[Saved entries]
· · ·

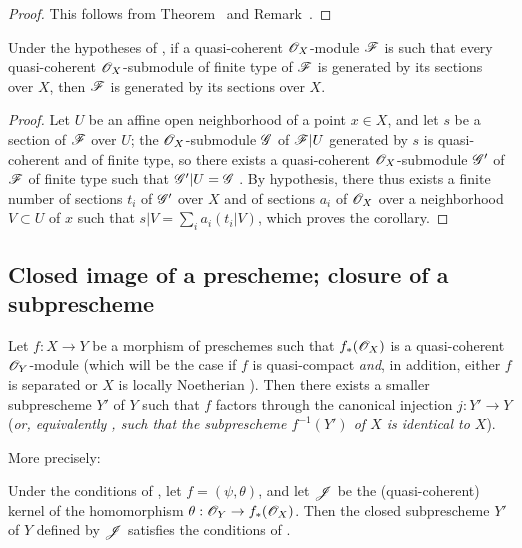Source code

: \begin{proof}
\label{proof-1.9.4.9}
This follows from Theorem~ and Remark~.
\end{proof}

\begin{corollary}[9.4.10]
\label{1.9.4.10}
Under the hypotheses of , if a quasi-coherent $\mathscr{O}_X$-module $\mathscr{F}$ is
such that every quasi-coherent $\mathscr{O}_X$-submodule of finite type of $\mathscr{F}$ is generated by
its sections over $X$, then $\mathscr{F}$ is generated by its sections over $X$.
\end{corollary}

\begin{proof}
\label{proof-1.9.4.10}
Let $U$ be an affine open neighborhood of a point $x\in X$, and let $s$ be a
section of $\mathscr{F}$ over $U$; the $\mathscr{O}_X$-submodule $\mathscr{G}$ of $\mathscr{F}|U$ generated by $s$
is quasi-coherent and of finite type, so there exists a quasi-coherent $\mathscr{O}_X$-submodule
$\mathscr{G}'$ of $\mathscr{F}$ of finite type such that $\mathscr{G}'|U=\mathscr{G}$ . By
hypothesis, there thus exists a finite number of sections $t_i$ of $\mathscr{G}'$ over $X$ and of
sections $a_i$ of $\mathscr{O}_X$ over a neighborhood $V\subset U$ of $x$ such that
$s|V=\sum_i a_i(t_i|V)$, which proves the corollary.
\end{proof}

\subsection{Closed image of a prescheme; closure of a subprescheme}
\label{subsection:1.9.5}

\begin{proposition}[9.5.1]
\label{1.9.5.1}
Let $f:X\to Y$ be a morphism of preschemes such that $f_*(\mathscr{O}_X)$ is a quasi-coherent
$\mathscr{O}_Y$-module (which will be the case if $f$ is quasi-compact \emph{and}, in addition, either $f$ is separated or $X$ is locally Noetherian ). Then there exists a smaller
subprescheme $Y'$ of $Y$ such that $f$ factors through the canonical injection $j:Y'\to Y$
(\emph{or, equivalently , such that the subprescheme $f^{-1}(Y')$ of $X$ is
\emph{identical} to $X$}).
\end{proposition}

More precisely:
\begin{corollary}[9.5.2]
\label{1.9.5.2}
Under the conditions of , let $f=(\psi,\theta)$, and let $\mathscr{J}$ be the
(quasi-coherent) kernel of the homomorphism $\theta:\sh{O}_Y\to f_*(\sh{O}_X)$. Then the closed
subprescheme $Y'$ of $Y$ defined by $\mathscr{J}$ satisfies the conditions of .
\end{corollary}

· · ·

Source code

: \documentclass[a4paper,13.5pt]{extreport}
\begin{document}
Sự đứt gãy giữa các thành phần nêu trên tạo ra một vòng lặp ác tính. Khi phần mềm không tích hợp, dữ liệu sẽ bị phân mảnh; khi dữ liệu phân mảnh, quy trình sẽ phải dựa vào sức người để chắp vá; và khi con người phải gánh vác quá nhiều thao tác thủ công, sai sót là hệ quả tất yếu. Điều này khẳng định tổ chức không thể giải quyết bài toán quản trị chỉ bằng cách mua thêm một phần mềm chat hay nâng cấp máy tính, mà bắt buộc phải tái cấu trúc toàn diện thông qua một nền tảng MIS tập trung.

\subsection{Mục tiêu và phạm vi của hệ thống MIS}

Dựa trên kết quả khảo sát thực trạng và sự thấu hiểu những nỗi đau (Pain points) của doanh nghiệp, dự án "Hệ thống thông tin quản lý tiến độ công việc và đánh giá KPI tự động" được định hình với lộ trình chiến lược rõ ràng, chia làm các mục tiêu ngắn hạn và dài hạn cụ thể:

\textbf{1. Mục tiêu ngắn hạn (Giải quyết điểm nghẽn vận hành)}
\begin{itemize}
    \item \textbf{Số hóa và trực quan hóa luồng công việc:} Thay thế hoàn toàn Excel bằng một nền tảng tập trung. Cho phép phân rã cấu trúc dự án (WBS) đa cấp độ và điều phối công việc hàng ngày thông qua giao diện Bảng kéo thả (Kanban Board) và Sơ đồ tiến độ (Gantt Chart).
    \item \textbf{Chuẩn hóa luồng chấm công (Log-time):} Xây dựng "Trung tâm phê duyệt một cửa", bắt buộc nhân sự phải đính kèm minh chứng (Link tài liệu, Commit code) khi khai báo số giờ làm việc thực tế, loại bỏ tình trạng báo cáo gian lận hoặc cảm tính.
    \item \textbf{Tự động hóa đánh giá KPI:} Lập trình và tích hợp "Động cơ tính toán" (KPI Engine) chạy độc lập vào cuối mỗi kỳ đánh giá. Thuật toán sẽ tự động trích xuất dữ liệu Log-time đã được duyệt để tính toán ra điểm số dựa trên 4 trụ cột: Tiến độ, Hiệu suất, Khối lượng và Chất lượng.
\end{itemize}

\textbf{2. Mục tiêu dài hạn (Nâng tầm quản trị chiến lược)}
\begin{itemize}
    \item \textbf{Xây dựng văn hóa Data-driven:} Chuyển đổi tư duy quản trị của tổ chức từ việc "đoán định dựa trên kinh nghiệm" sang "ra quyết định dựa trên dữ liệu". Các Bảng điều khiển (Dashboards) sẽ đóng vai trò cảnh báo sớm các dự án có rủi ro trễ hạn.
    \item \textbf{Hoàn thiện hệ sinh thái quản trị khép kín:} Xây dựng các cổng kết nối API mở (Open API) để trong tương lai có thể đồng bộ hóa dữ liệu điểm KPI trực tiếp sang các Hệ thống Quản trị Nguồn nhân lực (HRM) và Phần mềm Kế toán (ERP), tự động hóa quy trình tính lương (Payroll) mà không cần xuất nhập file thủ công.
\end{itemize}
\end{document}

· · ·

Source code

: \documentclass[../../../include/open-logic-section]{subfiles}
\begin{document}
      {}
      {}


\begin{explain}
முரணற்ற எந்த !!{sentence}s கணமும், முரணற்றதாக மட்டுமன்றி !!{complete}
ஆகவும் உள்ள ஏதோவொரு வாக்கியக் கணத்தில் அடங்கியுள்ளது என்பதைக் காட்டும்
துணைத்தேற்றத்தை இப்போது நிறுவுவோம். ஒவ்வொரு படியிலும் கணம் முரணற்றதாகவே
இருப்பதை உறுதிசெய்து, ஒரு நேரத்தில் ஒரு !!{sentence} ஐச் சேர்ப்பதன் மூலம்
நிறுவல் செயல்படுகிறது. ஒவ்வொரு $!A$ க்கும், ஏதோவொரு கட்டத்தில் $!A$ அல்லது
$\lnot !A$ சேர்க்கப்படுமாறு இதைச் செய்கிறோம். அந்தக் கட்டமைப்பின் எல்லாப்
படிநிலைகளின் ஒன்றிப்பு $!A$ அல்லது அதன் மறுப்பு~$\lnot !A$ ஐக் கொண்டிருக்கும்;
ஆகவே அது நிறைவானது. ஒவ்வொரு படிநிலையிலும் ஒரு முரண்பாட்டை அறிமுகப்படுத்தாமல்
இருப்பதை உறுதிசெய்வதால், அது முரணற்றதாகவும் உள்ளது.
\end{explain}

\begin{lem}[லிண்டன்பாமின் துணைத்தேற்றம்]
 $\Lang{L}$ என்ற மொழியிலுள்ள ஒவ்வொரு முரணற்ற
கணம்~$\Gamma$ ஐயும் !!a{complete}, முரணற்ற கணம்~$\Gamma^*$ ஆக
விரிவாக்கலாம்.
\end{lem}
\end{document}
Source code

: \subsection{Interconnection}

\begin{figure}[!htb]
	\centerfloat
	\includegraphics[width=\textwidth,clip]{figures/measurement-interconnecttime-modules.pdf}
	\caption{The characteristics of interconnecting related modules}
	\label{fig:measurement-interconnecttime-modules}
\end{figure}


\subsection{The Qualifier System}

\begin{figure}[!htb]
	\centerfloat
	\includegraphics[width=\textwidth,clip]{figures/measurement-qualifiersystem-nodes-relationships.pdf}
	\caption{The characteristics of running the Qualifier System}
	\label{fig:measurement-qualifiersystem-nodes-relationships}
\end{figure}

· · ·

Of the entries above, repeat exactly the lines between the line with "இருப்பதை உறுதிசெய்து, ஒரு" and the line with "படிநிலைகளின் ஒன்றிப்பு $!A$", inclusive, and no others.

■ RESULT BELOW
இருப்பதை உறுதிசெய்து, ஒரு நேரத்தில் ஒரு !!{sentence} ஐச் சேர்ப்பதன் மூலம்
நிறுவல் செயல்படுகிறது. ஒவ்வொரு $!A$ க்கும், ஏதோவொரு கட்டத்தில் $!A$ அல்லது
$\lnot !A$ சேர்க்கப்படுமாறு இதைச் செய்கிறோம். அந்தக் கட்டமைப்பின் எல்லாப்
படிநிலைகளின் ஒன்றிப்பு $!A$ அல்லது அதன் மறுப்பு~$\lnot !A$ ஐக் கொண்டிருக்கும்;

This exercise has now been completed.